Context
A founder operating across multiple projects reads more in a day than most teams ship in a quarter — papers, repos, model releases, regulatory drafts. The signal-to-noise ratio is brutal. Standard "AI summariser" tools make the problem worse: they reduce density without raising relevance. SignalOS started from a different premise: do not summarise, decide.
Problem
Every information system the founder tried fell into one of two failure modes. Either it remembered too much (zombie memory — old, irrelevant context bloating every prompt), or it remembered the wrong things (cancer memory — irrelevant nodes treated as load-bearing). Neither mode produced action. Both produced more reading. The actual question — "given everything I am building, what should change today?" — was never answered.
Approach
SignalOS is an event-driven graph + vector system with four hard rules built into the substrate: the So-What Imperative (no node without an edge to a User Goal), Epistemic Humility (every insight tagged with confidence and source reliability), Adversarial Integrity (contradictions to locked beliefs trigger a pause, never a silent overwrite), and Temporal Decay (cold storage after 14 days of inactivity). The pipeline runs Sentry → Isomorph → Mirror → Insight — each stage is inspectable, each output is traversable.
System
/ the things actually shipped
- 01
The Sentry — an SLM-backed ingestion filter that drops any signal failing the relevance gate against active goals and project stacks. Most inputs die here. By design.
- 02
The Isomorph — extracts triples from surviving signals, then walks the project graph for structurally isomorphic problem nodes. "Flash-RAG solves latency X" maps to "Z-Brain has latency Y" because the topology matches, not because the keywords do.
- 03
The Cognitive Mirror — runs every hypothesis through hard-constraint and prior-directive checks before it can become a Strategic Directive.

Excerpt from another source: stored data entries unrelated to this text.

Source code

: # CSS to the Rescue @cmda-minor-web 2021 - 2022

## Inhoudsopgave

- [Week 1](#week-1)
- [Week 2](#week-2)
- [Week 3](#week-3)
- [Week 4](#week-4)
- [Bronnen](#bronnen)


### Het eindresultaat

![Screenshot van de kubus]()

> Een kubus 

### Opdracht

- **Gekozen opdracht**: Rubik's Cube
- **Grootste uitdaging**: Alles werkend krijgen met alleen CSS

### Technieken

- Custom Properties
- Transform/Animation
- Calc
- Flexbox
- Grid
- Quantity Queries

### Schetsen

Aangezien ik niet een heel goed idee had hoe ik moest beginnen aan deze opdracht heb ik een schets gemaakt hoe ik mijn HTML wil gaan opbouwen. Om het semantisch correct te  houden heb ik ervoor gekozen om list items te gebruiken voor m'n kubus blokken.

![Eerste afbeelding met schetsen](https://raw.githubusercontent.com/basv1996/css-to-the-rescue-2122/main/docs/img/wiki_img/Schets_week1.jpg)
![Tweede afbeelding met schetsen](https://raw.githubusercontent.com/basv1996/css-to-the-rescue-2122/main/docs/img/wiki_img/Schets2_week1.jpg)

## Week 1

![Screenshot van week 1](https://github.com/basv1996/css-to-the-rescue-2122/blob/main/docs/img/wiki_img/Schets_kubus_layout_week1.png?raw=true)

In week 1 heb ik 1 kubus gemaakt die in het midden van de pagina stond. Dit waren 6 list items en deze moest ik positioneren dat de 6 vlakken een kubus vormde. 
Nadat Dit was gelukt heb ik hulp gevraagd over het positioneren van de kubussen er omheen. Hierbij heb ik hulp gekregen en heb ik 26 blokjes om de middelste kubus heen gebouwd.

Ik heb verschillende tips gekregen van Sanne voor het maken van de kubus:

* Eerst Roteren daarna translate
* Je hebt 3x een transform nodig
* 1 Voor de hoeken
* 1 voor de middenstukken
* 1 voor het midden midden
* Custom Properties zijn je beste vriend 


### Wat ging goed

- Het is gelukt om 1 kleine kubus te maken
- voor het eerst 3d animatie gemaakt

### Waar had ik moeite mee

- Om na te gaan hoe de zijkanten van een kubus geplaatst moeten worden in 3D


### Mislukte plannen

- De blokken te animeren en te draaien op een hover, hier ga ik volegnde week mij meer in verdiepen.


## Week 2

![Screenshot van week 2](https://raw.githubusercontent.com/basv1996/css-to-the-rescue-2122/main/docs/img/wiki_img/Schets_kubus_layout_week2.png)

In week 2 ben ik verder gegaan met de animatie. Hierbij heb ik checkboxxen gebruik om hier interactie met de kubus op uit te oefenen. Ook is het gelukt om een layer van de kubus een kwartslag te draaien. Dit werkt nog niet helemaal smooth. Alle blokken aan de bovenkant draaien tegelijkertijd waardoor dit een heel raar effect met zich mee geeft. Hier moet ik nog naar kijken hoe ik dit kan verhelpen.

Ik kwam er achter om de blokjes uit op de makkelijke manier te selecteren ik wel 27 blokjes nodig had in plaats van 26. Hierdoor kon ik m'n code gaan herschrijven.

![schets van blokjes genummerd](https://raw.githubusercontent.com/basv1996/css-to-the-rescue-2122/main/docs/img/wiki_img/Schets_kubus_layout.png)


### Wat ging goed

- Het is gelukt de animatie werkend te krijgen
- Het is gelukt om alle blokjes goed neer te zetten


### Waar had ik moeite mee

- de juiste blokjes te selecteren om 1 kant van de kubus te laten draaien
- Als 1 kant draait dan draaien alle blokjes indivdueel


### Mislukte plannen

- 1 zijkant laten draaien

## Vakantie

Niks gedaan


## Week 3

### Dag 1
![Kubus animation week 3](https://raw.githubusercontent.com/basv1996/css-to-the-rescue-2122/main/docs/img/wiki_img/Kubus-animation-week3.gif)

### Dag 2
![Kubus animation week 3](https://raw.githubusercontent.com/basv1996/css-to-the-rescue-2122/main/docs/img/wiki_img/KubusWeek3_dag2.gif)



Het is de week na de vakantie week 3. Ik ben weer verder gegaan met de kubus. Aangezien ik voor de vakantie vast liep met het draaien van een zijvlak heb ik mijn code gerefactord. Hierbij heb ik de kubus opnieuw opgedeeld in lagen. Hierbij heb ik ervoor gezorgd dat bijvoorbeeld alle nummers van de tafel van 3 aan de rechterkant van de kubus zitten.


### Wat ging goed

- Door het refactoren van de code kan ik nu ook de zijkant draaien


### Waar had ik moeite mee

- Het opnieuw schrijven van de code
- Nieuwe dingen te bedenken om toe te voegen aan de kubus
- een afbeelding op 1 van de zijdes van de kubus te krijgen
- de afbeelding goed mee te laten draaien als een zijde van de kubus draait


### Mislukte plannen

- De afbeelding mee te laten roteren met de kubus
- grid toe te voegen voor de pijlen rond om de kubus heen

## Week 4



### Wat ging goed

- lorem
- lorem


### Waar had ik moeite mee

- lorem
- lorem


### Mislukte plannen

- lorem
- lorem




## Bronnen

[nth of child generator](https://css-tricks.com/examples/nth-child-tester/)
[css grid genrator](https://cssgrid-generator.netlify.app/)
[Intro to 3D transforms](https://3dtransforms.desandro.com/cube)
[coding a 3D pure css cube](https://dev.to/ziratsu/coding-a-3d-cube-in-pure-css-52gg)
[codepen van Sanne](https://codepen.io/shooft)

A conflict surfaces as a flag, not a fact.
- 04
A hybrid memory: Neo4j for structural logic, Weaviate / pgvector for semantic recall — the graph holds why, the vector store holds where else this has shown up.
- 05
LangGraph orchestrates the stateful reasoning loop. Each insight carries a confidence score and a full traceback to the source signal.
- 06
Strategic Directives surface in a daily review surface — voice-first capture, deferred actions, weekly digest — the founder is always the judge, never the maintainer.
In Practice
Selected views from the system, traced for this case study.




How the pieces fit.
Architecture
- Next.js 14
- TypeScript
- Tailwind
- Daily review surface
- Voice capture
- LangGraph
- SLM relevance gate
- Isomorph mapper
- Cognitive Mirror critic
- Neo4j (structure)
- pgvector / Weaviate (semantics)
- Hot / Cold tiering
- Temporal decay worker
- Python
- FastAPI
- Celery
- Alembic
- Redis
- Docker
- Render
- Per-tenant graph isolation
Outcome
SignalOS has compressed the founder's daily intake from hours of reading into a handful of directives — each one already mapped to a specific project, ranked by confidence, with the source signal one click away. The Signal-to-Strategy Ratio — inputs that result in a concrete roadmap change — became a measurable number for the first time. Old context decays on its own; the graph stays sharp.
Learnings
/ what would be different next time
- /01
A relevance gate that drops 90% of inputs is not a bug — it is the product. The hard part was earning the trust to drop them silently.
- /02
Isomorphism is more useful than similarity. The same problem topology shows up across totally unrelated domains; keyword search misses it every time.
- /03
A critic stage in the loop is the only thing that kept the system honest. Hypothesis → insight, with no judge in between, drifts into confident nonsense within a week.
- /04
Temporal decay had to be a structural property, not a cleanup script. The graph that forgets on schedule stays usable; the graph that remembers forever rots.